The above data further demonstrates that the release characteristics of the controlled release devices are essentially identical and independent of the concentration of BCNU in the polymeric matrix.
Although the above examples were carried out using PCPP:SA and BCNU any combination of polymers and drugs can be implemented using the teachings of the invention to achieve superior drug release rates. The choice of the polymer which can be used is not limited to polyanhydrides as any suitable bioerodible polymeric material can be used. The selection of the appropriate polymer is made by one skilled in the art according to the intended use. Factors which determine the selection of the polymer include the type of drug to be released, the location of the implant and desired duration and rate of release.

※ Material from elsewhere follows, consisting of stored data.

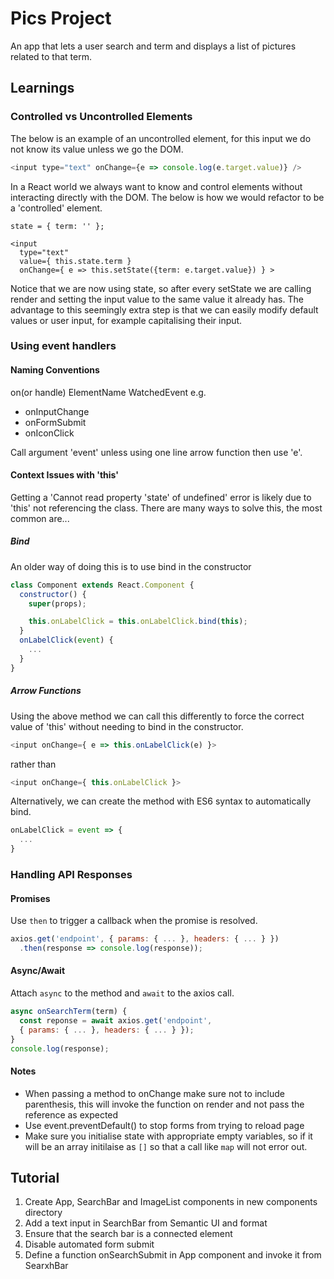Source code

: # Pics Project

An app that lets a user search and term and displays a list of pictures related to that term.

## Learnings

### Controlled vs Uncontrolled Elements

The below is an example of an uncontrolled element, for this input we do not know its value unless we go the DOM.
```javascript
<input type="text" onChange={e => console.log(e.target.value)} />
```
In a React world we always want to know and control elements without interacting directly with the DOM. The below is how we would refactor to be a 'controlled' element.
```javascipt
state = { term: '' };

<input 
  type="text"
  value={ this.state.term }
  onChange={ e => this.setState({term: e.target.value}) } >
```

Notice that we are now using state, so after every setState we are calling render and setting the input value to the same value it already has.
The advantage to this seemingly extra step is that we can easily modify default values or user input, for example capitalising their input.

### Using event handlers

#### Naming Conventions

on(or handle) ElementName WatchedEvent e.g.
- onInputChange
- onFormSubmit
- onIconClick

Call argument 'event' unless using one line arrow function then use 'e'.

#### Context Issues with 'this'

Getting a 'Cannot read property 'state' of undefined' error is likely due to 'this' not referencing the class. There are many ways to solve this, the most common are...

##### Bind

An older way of doing this is to use bind in the constructor

``` javascript
class Component extends React.Component {
  constructor() {
    super(props);

    this.onLabelClick = this.onLabelClick.bind(this);
  }
  onLabelClick(event) {
    ...
  }
}
```

##### Arrow Functions

Using the above method we can call this differently to force the correct value of 'this' without needing to bind in the constructor.

``` javascript
<input onChange={ e => this.onLabelClick(e) }>
``` 
rather than
``` javascript
<input onChange={ this.onLabelClick }>
``` 

Alternatively, we can create the method with ES6 syntax to automatically bind.

``` javascript
onLabelClick = event => {
  ...
}
``` 

### Handling API Responses

#### Promises

Use `then` to trigger a callback when the promise is resolved.

```javascript
axios.get('endpoint', { params: { ... }, headers: { ... } })
  .then(response => console.log(response));
```

#### Async/Await

Attach `async` to the method and `await` to the axios call.

```javascript
async onSearchTerm(term) {
  const reponse = await axios.get('endpoint', 
  { params: { ... }, headers: { ... } });
}
console.log(response);
```




#### Notes

- When passing a method to onChange make sure not to include parenthesis, this will invoke the function on render and not pass the reference as expected
- Use event.preventDefault() to stop forms from trying to reload page
- Make sure you initialise state with appropriate empty variables, so if it will be an array initilaise as `[]` so that a call like `map` will not error out.

## Tutorial

1. Create App, SearchBar and ImageList components in new components directory
2. Add a text input in SearchBar from Semantic UI and format 
3. Ensure that the search bar is a connected element
4. Disable automated form submit 
5. Define a function onSearchSubmit in App component and invoke it from SearxhBar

The solvent can be selected from any nonreactive solvent although methylene chloride is the preferred solvent. The solvent is selected to ensure the particular polymer and the drug are soluble therein. In the case of the drug being in liquid form the drug should be readily miscible in the solvent with no phase separation. Moreover, the drug must not react with the solvent or the polymer once in solution. The method according to the present invention enables a relatively shelf stable powder of the polymer and drug to be prepared in larger quantities and which can be readily formed by standard compression molding techniques
into any desired shape and size of implantable article. More importantly the method of the present invention can be used to prepare bioerodible controlled drug release devices which demonstrate superior rates of release of the drug. Although the above example discloses a drug release implant one skilled in the art will easily recognize the method is suitable for molding any device including bone prostheses intended to be surgically implanted in the patient.
The detailed description of the invention is provided for purposes of illustrating the preferred embodiment of the invention. It will be recognized by those skilled in the art that the preferred embodiment is not intended to be limited to the disclosed embodiment as they may be readily modified by those skilled in the art. It is readily apparent that other modifications not mentioned herein can be made by those skilled, in the art without departing from the spirit and scope of the invention as claimed in the following claims.